**Task brief**
Using the word "Chou" as the filter, copy each matching line from the records.

**Raw data**

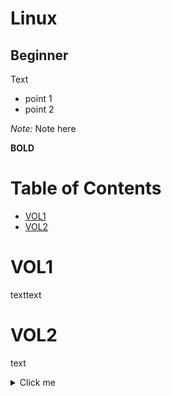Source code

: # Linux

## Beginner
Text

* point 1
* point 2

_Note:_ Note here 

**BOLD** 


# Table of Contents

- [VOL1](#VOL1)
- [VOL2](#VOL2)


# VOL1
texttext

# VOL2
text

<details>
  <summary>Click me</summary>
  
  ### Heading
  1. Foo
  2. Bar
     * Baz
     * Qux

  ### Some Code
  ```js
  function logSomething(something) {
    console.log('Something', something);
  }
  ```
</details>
==
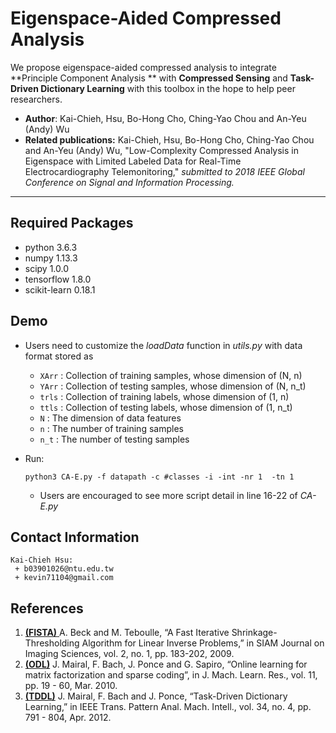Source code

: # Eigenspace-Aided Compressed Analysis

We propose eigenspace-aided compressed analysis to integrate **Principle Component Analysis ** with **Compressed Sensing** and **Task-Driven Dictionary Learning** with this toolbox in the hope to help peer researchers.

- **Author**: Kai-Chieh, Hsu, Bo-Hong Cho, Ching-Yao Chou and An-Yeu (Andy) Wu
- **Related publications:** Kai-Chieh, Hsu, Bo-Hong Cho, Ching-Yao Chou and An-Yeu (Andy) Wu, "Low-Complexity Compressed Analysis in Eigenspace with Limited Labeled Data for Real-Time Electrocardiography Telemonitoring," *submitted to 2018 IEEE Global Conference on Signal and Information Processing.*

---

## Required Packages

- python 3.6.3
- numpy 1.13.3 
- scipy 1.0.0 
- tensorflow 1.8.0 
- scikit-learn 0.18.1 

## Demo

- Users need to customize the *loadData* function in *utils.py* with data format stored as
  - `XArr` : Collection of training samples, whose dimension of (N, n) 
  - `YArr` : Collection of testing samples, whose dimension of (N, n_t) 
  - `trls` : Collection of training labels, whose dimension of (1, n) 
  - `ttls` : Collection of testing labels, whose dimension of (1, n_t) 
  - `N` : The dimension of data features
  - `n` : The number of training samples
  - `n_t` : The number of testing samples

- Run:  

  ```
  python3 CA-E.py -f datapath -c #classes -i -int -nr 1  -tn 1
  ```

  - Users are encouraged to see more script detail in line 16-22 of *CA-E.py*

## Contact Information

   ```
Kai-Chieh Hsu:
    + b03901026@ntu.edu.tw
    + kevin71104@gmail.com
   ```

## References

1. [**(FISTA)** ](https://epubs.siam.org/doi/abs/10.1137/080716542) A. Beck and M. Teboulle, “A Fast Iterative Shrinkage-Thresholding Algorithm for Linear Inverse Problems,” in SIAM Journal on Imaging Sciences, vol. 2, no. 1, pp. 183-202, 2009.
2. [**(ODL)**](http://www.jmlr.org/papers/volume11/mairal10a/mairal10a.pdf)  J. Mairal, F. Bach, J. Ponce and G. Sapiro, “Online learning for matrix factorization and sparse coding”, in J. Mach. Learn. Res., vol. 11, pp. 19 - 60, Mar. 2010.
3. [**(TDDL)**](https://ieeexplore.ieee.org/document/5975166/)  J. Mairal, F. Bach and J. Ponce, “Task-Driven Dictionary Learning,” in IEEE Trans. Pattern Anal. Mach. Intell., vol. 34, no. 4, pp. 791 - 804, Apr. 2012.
* * *
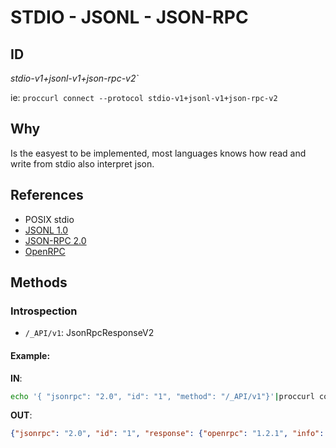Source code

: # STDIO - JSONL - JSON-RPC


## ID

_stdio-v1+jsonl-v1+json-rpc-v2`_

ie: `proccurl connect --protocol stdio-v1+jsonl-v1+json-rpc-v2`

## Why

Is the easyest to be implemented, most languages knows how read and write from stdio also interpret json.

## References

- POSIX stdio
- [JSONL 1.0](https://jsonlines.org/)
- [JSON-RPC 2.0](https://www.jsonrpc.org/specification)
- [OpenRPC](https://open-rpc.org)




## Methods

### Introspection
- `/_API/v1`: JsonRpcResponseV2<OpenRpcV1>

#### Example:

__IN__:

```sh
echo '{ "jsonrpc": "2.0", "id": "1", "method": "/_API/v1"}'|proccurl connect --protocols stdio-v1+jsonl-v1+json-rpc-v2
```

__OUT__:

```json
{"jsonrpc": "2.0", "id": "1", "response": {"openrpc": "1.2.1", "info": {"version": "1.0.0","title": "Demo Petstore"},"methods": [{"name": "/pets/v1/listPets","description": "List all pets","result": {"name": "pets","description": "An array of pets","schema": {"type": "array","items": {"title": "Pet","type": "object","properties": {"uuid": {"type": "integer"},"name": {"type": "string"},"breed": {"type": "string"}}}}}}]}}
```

**Output of the exercise**
- **Author**: Kai-Chieh, Hsu, Bo-Hong Cho, Ching-Yao Chou and An-Yeu (Andy) Wu
- **Related publications:** Kai-Chieh, Hsu, Bo-Hong Cho, Ching-Yao Chou and An-Yeu (Andy) Wu, "Low-Complexity Compressed Analysis in Eigenspace with Limited Labeled Data for Real-Time Electrocardiography Telemonitoring," *submitted to 2018 IEEE Global Conference on Signal and Information Processing.*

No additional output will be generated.